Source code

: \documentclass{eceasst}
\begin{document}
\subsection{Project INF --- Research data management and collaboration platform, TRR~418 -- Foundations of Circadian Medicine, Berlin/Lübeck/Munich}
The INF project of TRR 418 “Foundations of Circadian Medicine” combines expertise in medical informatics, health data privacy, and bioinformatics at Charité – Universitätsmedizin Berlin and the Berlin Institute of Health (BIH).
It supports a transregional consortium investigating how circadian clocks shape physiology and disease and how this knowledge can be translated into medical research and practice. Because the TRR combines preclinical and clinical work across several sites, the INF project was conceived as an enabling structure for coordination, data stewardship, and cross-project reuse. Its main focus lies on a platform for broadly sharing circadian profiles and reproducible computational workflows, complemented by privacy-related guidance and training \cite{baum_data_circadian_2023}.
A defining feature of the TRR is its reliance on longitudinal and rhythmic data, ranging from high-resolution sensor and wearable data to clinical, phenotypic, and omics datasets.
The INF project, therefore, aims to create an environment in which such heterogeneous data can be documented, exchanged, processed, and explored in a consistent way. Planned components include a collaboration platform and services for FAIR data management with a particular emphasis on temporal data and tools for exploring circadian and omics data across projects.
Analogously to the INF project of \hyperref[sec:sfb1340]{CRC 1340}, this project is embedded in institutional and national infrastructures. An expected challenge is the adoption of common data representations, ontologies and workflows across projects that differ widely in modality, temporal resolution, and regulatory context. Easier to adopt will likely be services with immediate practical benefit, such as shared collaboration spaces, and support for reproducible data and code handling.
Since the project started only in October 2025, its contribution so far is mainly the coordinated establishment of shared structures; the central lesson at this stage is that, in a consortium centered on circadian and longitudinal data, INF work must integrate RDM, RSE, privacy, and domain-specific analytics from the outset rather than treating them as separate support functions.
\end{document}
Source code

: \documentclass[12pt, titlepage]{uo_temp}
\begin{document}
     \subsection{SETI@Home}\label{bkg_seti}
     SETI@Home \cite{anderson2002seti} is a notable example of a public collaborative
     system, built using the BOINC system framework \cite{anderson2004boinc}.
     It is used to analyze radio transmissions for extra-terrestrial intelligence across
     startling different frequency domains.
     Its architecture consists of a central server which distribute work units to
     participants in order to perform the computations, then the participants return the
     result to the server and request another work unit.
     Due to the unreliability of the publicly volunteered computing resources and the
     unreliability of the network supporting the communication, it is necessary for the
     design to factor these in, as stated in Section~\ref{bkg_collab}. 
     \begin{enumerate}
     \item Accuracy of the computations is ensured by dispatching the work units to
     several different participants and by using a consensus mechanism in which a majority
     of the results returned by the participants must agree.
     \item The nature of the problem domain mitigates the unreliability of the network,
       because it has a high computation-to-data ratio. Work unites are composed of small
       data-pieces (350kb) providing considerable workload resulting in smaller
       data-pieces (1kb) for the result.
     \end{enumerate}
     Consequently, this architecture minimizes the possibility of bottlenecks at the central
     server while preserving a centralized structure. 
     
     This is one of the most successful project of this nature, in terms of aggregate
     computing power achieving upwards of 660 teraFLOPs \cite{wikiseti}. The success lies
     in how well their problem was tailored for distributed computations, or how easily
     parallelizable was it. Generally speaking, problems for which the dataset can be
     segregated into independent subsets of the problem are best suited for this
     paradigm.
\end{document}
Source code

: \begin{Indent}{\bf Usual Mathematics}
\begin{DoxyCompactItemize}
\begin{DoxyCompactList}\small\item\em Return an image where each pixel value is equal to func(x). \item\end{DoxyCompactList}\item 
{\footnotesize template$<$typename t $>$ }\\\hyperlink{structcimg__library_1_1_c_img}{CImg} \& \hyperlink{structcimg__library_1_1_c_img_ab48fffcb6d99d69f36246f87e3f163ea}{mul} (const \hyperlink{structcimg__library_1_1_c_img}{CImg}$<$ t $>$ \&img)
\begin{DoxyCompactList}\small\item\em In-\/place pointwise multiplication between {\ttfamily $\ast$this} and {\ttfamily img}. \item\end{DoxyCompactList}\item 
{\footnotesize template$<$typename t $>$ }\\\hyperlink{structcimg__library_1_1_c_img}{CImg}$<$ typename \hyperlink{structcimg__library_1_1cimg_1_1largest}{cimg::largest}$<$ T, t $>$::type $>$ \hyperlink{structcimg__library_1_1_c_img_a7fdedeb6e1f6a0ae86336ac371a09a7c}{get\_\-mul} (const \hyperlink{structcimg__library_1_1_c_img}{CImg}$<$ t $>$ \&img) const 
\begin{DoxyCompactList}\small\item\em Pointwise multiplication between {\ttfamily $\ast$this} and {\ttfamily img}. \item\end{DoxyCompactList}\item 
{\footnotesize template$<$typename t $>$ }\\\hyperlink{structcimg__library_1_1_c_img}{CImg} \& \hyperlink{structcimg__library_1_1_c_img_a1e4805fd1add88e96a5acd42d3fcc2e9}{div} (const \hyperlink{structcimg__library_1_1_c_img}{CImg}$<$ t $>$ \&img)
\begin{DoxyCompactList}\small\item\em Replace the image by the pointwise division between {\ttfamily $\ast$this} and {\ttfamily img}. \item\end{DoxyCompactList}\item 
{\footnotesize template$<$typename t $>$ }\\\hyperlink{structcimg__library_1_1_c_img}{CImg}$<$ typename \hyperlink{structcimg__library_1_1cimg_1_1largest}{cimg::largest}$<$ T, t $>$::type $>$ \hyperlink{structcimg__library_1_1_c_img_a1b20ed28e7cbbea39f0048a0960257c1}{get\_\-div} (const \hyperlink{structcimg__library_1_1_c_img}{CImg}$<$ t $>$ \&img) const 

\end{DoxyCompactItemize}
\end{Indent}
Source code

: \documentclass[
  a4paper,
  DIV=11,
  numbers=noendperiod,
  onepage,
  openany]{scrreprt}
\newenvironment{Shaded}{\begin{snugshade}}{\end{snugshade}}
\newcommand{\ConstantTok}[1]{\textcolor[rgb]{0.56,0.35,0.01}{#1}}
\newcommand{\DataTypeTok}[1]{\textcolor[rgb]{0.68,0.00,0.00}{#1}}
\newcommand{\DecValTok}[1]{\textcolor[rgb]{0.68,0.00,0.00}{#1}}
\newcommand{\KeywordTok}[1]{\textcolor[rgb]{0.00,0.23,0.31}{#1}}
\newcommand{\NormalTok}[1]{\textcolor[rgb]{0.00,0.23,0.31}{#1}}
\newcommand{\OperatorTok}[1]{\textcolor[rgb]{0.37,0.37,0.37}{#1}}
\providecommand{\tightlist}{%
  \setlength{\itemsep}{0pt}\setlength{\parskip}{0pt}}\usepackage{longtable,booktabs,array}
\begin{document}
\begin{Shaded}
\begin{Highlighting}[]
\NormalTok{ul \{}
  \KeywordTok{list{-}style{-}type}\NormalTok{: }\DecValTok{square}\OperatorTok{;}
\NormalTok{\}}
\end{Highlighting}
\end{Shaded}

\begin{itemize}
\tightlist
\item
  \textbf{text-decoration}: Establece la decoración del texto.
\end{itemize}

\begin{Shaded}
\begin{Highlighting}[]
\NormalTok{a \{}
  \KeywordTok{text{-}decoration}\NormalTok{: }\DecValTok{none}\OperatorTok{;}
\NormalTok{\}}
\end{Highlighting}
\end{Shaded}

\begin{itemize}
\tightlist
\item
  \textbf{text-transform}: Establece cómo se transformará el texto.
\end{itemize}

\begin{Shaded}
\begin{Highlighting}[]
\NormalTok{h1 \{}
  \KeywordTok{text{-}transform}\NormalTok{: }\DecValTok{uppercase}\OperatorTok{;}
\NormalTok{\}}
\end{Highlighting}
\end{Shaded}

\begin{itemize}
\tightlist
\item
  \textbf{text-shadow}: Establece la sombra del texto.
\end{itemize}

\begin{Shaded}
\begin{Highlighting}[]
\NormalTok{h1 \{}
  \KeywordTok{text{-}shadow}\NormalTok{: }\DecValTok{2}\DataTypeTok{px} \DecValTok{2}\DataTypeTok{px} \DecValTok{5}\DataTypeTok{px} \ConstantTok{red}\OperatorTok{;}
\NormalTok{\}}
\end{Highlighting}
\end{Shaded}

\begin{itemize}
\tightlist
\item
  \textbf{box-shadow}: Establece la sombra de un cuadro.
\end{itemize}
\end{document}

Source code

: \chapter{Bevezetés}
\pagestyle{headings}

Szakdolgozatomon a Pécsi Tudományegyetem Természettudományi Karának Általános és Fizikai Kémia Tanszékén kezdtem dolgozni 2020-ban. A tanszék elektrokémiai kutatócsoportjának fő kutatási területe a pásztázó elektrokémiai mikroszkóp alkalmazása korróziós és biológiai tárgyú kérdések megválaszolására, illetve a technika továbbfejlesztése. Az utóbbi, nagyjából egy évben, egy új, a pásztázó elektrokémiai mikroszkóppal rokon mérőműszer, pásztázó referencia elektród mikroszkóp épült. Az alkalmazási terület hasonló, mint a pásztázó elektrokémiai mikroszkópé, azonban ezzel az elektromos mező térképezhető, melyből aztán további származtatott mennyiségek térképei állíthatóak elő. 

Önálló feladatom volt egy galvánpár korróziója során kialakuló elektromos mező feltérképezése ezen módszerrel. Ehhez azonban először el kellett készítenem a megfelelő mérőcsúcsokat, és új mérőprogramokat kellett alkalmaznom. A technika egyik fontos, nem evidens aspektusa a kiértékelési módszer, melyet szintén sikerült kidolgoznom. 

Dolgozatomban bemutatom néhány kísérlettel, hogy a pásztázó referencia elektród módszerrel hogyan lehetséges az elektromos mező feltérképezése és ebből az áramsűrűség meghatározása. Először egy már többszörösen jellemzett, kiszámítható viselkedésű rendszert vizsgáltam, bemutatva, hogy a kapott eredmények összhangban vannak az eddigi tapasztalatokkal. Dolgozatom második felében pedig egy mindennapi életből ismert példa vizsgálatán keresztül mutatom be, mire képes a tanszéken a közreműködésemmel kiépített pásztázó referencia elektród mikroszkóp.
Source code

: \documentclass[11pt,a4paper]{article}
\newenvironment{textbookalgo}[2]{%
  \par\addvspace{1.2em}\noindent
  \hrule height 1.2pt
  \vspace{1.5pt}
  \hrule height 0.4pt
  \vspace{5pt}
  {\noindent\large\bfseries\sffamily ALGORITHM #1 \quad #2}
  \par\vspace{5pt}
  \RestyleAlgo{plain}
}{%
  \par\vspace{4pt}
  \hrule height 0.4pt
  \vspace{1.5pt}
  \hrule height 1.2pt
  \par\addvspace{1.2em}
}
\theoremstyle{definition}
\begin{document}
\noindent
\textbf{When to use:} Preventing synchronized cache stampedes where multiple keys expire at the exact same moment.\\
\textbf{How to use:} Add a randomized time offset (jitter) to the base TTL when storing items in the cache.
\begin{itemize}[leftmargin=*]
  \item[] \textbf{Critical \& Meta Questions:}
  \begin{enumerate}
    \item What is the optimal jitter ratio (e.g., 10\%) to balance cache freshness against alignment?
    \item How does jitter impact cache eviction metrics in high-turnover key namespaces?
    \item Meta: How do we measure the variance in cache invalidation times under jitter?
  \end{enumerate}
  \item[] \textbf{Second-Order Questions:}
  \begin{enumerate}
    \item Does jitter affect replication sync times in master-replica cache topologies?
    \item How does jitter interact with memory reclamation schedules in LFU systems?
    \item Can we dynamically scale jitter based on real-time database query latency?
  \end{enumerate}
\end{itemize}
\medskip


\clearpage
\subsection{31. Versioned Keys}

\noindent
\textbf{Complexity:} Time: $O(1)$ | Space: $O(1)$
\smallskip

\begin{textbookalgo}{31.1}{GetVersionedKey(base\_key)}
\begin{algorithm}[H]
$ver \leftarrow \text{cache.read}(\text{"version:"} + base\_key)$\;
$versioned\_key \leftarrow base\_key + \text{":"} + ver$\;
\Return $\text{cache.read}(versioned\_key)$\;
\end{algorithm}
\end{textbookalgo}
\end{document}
· · · · · · ·
● Prompt
Wherever "must" appears in the listing, report the line it is on.

● Written reply
Since the project started only in October 2025, its contribution so far is mainly the coordinated establishment of shared structures; the central lesson at this stage is that, in a consortium centered on circadian and longitudinal data, INF work must integrate RDM, RSE, privacy, and domain-specific analytics from the outset rather than treating them as separate support functions.
     of the results returned by the participants must agree.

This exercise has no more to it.